Input data section start

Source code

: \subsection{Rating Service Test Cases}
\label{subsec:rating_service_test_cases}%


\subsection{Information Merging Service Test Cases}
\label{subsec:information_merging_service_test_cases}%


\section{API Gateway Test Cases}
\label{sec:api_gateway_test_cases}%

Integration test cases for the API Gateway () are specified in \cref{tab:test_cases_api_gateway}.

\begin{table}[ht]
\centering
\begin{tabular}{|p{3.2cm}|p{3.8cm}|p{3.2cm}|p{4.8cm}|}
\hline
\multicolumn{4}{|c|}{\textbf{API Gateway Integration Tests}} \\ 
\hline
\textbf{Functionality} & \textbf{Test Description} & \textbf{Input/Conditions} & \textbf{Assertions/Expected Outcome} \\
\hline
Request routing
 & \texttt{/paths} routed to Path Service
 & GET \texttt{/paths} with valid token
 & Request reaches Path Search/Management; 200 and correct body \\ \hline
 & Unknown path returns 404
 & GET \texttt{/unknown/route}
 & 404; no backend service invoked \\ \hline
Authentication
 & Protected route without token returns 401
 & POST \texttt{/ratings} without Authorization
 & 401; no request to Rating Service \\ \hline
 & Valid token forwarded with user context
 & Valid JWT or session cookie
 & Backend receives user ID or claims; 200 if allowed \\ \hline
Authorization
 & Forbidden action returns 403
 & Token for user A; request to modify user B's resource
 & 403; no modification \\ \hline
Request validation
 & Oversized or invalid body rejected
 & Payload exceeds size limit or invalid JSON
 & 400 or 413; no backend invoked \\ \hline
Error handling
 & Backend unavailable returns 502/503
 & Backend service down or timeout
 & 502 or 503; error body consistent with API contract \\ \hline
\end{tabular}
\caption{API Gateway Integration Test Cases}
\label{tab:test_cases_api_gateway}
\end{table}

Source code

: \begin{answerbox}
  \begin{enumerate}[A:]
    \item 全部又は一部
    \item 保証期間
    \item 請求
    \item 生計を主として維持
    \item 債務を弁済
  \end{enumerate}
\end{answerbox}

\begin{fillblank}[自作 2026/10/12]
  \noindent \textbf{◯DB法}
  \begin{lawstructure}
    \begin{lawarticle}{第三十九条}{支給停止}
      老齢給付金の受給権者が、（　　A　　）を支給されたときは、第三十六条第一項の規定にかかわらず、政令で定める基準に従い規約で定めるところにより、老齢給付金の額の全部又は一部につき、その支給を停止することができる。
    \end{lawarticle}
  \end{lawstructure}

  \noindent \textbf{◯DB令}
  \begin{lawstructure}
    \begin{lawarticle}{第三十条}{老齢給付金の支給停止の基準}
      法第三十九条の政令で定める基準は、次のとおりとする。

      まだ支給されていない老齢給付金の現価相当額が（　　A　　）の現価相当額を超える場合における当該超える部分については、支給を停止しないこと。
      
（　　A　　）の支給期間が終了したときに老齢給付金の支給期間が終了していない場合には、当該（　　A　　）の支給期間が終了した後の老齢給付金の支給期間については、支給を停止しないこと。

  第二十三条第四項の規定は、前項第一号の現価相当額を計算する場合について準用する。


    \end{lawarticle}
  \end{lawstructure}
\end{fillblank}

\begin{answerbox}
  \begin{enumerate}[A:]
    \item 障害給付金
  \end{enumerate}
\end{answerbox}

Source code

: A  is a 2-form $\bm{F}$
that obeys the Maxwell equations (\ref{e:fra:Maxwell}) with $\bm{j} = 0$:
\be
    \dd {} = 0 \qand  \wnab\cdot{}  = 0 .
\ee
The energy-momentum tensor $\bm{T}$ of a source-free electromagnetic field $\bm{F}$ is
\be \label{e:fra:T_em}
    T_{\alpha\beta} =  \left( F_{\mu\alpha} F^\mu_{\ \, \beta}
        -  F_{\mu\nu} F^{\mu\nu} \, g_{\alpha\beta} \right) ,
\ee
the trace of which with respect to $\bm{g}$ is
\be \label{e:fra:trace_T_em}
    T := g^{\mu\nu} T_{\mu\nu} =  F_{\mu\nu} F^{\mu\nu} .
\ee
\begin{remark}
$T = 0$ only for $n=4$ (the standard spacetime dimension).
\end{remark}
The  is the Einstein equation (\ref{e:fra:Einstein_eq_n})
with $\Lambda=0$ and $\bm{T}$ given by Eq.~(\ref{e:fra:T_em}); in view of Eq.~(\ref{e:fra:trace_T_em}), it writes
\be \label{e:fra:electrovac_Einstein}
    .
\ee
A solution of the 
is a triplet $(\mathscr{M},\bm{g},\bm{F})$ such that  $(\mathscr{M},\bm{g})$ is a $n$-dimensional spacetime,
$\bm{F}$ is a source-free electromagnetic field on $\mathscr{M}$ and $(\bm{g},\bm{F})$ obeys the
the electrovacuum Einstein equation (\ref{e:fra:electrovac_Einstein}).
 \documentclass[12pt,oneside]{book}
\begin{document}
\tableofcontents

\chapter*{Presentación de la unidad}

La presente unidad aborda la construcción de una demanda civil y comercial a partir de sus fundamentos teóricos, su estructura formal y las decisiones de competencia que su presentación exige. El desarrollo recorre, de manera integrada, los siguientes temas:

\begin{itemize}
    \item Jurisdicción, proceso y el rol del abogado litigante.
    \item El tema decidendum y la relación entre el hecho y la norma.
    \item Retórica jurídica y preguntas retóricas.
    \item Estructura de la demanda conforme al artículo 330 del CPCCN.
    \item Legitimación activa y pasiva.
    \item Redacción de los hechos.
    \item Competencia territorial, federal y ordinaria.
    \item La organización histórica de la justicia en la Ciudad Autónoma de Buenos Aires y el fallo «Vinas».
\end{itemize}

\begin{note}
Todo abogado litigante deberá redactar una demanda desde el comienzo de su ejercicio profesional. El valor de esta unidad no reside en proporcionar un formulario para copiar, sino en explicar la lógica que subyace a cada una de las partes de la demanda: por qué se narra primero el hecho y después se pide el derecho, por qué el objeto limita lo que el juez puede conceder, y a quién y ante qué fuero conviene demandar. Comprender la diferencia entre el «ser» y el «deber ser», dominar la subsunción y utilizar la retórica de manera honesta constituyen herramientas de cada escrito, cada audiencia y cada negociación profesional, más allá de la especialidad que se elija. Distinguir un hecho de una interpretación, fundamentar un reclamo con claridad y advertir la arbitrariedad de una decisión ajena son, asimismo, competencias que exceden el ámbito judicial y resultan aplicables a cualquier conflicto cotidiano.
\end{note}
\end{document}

Input data section end

Work to be completed: All entries must come back exactly as they were written.

Your response:
Source code

: \subsection{Rating Service Test Cases}
\label{subsec:rating_service_test_cases}%


\subsection{Information Merging Service Test Cases}
\label{subsec:information_merging_service_test_cases}%


\section{API Gateway Test Cases}
\label{sec:api_gateway_test_cases}%

Integration test cases for the API Gateway () are specified in \cref{tab:test_cases_api_gateway}.

\begin{table}[ht]
\centering
\begin{tabular}{|p{3.2cm}|p{3.8cm}|p{3.2cm}|p{4.8cm}|}
\hline
\multicolumn{4}{|c|}{\textbf{API Gateway Integration Tests}} \\ 
\hline
\textbf{Functionality} & \textbf{Test Description} & \textbf{Input/Conditions} & \textbf{Assertions/Expected Outcome} \\
\hline
Request routing
 & \texttt{/paths} routed to Path Service
 & GET \texttt{/paths} with valid token
 & Request reaches Path Search/Management; 200 and correct body \\ \hline
 & Unknown path returns 404
 & GET \texttt{/unknown/route}
 & 404; no backend service invoked \\ \hline
Authentication
 & Protected route without token returns 401
 & POST \texttt{/ratings} without Authorization
 & 401; no request to Rating Service \\ \hline
 & Valid token forwarded with user context
 & Valid JWT or session cookie
 & Backend receives user ID or claims; 200 if allowed \\ \hline
Authorization
 & Forbidden action returns 403
 & Token for user A; request to modify user B's resource
 & 403; no modification \\ \hline
Request validation
 & Oversized or invalid body rejected
 & Payload exceeds size limit or invalid JSON
 & 400 or 413; no backend invoked \\ \hline
Error handling
 & Backend unavailable returns 502/503
 & Backend service down or timeout
 & 502 or 503; error body consistent with API contract \\ \hline
\end{tabular}
\caption{API Gateway Integration Test Cases}
\label{tab:test_cases_api_gateway}
\end{table}

Source code

: \begin{answerbox}
  \begin{enumerate}[A:]
    \item 全部又は一部
    \item 保証期間
    \item 請求
    \item 生計を主として維持
    \item 債務を弁済
  \end{enumerate}
\end{answerbox}

\begin{fillblank}[自作 2026/10/12]
  \noindent \textbf{◯DB法}
  \begin{lawstructure}
    \begin{lawarticle}{第三十九条}{支給停止}
      老齢給付金の受給権者が、（　　A　　）を支給されたときは、第三十六条第一項の規定にかかわらず、政令で定める基準に従い規約で定めるところにより、老齢給付金の額の全部又は一部につき、その支給を停止することができる。
    \end{lawarticle}
  \end{lawstructure}

  \noindent \textbf{◯DB令}
  \begin{lawstructure}
    \begin{lawarticle}{第三十条}{老齢給付金の支給停止の基準}
      法第三十九条の政令で定める基準は、次のとおりとする。

      まだ支給されていない老齢給付金の現価相当額が（　　A　　）の現価相当額を超える場合における当該超える部分については、支給を停止しないこと。
      
（　　A　　）の支給期間が終了したときに老齢給付金の支給期間が終了していない場合には、当該（　　A　　）の支給期間が終了した後の老齢給付金の支給期間については、支給を停止しないこと。

  第二十三条第四項の規定は、前項第一号の現価相当額を計算する場合について準用する。


    \end{lawarticle}
  \end{lawstructure}
\end{fillblank}

\begin{answerbox}
  \begin{enumerate}[A:]
    \item 障害給付金
  \end{enumerate}
\end{answerbox}

Source code

: A  is a 2-form $\bm{F}$
that obeys the Maxwell equations (\ref{e:fra:Maxwell}) with $\bm{j} = 0$:
\be
    \dd {} = 0 \qand  \wnab\cdot{}  = 0 .
\ee
The energy-momentum tensor $\bm{T}$ of a source-free electromagnetic field $\bm{F}$ is
\be \label{e:fra:T_em}
    T_{\alpha\beta} =  \left( F_{\mu\alpha} F^\mu_{\ \, \beta}
        -  F_{\mu\nu} F^{\mu\nu} \, g_{\alpha\beta} \right) ,
\ee
the trace of which with respect to $\bm{g}$ is
\be \label{e:fra:trace_T_em}
    T := g^{\mu\nu} T_{\mu\nu} =  F_{\mu\nu} F^{\mu\nu} .
\ee
\begin{remark}
$T = 0$ only for $n=4$ (the standard spacetime dimension).
\end{remark}
The  is the Einstein equation (\ref{e:fra:Einstein_eq_n})
with $\Lambda=0$ and $\bm{T}$ given by Eq.~(\ref{e:fra:T_em}); in view of Eq.~(\ref{e:fra:trace_T_em}), it writes
\be \label{e:fra:electrovac_Einstein}
    .
\ee
A solution of the 
is a triplet $(\mathscr{M},\bm{g},\bm{F})$ such that  $(\mathscr{M},\bm{g})$ is a $n$-dimensional spacetime,
$\bm{F}$ is a source-free electromagnetic field on $\mathscr{M}$ and $(\bm{g},\bm{F})$ obeys the
the electrovacuum Einstein equation (\ref{e:fra:electrovac_Einstein}).
 \documentclass[12pt,oneside]{book}
\begin{document}
\tableofcontents

\chapter*{Presentación de la unidad}

La presente unidad aborda la construcción de una demanda civil y comercial a partir de sus fundamentos teóricos, su estructura formal y las decisiones de competencia que su presentación exige. El desarrollo recorre, de manera integrada, los siguientes temas:

\begin{itemize}
    \item Jurisdicción, proceso y el rol del abogado litigante.
    \item El tema decidendum y la relación entre el hecho y la norma.
    \item Retórica jurídica y preguntas retóricas.
    \item Estructura de la demanda conforme al artículo 330 del CPCCN.
    \item Legitimación activa y pasiva.
    \item Redacción de los hechos.
    \item Competencia territorial, federal y ordinaria.
    \item La organización histórica de la justicia en la Ciudad Autónoma de Buenos Aires y el fallo «Vinas».
\end{itemize}

\begin{note}
Todo abogado litigante deberá redactar una demanda desde el comienzo de su ejercicio profesional. El valor de esta unidad no reside en proporcionar un formulario para copiar, sino en explicar la lógica que subyace a cada una de las partes de la demanda: por qué se narra primero el hecho y después se pide el derecho, por qué el objeto limita lo que el juez puede conceder, y a quién y ante qué fuero conviene demandar. Comprender la diferencia entre el «ser» y el «deber ser», dominar la subsunción y utilizar la retórica de manera honesta constituyen herramientas de cada escrito, cada audiencia y cada negociación profesional, más allá de la especialidad que se elija. Distinguir un hecho de una interpretación, fundamentar un reclamo con claridad y advertir la arbitrariedad de una decisión ajena son, asimismo, competencias que exceden el ámbito judicial y resultan aplicables a cualquier conflicto cotidiano.
\end{note}
\end{document}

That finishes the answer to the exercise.